I SAW MINA AGAIN LATER THAT evening. I was in the little front garden with Dad. We stood there in the thistles and dandelions. He was telling me as usual how wonderful it would be—flowers here and a tree there and a bench under the front window. I saw her further along the street. She was in a tree in another front garden on the same side of the street as us. She was sitting on a fat branch. She had a book and a pencil in her hand. She kept sticking the pencil in her mouth and staring up into the tree.
“Wonder who that is.”
“She’s called Mina.”
“Ah.”
She must have seen us looking at her but she didn’t move.
Dad went in to check the cement in the dining room.
I went out the gate and along the street and looked up at Mina in the tree.
“What you doing up there?” I said.
She clicked her tongue.
“Silly you,” she said. “You’ve scared it away. Typical.”
“Scared what away?”
“The blackbird.”
She put the book and the pencil in her mouth. She swung over the branch and dropped into the garden. She stood looking at me.

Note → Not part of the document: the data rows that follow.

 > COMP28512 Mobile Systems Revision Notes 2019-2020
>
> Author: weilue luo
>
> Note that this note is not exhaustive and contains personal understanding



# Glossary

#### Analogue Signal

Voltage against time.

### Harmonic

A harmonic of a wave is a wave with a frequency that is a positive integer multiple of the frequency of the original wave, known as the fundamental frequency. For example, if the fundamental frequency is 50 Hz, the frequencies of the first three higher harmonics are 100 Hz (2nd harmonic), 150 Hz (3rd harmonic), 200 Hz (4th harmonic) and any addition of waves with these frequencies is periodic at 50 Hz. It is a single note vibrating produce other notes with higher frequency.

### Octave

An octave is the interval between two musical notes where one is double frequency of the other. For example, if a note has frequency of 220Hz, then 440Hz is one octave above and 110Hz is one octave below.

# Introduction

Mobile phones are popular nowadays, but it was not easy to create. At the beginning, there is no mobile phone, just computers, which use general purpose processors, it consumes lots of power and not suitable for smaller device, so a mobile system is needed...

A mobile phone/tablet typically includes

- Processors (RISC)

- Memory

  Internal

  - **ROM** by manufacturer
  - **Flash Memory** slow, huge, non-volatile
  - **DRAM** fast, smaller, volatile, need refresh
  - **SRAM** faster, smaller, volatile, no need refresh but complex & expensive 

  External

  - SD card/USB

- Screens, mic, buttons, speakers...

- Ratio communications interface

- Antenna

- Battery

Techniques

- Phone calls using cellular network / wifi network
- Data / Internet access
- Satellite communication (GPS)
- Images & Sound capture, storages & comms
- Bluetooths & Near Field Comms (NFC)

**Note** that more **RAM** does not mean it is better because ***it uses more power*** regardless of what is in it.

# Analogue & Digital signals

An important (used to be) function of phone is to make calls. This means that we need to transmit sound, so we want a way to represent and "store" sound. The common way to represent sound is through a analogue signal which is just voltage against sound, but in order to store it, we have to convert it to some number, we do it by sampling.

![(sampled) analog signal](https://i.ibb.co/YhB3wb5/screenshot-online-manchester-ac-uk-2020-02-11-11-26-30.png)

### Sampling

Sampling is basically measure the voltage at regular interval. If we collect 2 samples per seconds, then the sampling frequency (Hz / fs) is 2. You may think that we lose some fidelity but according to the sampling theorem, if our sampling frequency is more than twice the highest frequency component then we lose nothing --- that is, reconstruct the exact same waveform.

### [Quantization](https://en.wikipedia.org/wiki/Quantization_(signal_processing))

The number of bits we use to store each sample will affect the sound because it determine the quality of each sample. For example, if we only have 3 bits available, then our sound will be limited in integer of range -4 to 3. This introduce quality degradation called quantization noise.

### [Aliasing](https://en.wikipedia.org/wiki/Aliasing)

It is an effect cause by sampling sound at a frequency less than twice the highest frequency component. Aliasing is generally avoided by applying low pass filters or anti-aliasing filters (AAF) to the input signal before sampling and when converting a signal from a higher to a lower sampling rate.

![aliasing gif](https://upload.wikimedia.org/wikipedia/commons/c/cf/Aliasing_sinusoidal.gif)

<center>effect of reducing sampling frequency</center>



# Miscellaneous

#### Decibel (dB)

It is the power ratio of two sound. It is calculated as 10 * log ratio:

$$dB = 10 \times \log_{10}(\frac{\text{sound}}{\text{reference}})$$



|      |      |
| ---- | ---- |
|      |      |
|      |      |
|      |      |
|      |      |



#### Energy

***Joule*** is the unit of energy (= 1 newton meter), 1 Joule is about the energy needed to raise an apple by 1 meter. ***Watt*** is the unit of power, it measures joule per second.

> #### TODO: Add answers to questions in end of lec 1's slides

She was little and she had hair as black as coal and the kind of eyes you think can see right through you.
“Never mind,” she said. “It’ll come again.”
She pointed up to the rooftop. The blackbird was up there, tipping its tail back and forth and squawking.
“That’s its warning call,” she said. “It’s telling its family there’s danger near. Danger. That’s you.”
She pointed up into the tree.
“If you climb up where I was and look along that branch there you’ll see its nest. There’s three tiny ones. But don’t you dare go any nearer.”
She sat on the garden wall and faced me.
“This is where I live,” she said. “Number Seven. You’ve got a baby sister.”
“Yes.”
“What’s her name?”
“We haven’t decided yet.”
She clicked her tongue and rolled her eyes toward the sky.
She opened her book.
“Look at this,” she said.
It was full of birds. Pencil drawings, lots of them colored in blues and greens and reds.
“This is the blackbird,” she said. “They’re common, but nevertheless very beautiful. A sparrow. These are tits. And lovely chaffinches. And look, this is the goldfinch that visited last Thursday.”
She showed me the goldfinch, the greens and reds and bright yellows in it.
“My favorite,” she said.
She slapped the book shut.
“Do you like birds?” she said, and she looked at me like something I’d done had made her cross.
“I don’t know,” I said.
“Typical. Do you like drawing?”
“Sometimes.”
“Drawing makes you look at the world more closely. It helps you to see what you’re looking at more clearly. Did you know that?”
I said nothing.
“What color’s a blackbird?” she said.
“Black.”
“Typical!”
She swung round into the garden.
“I’m going in,” she said. “I look forward to seeing you again. I’d also like to see your baby sister if that can be arranged.”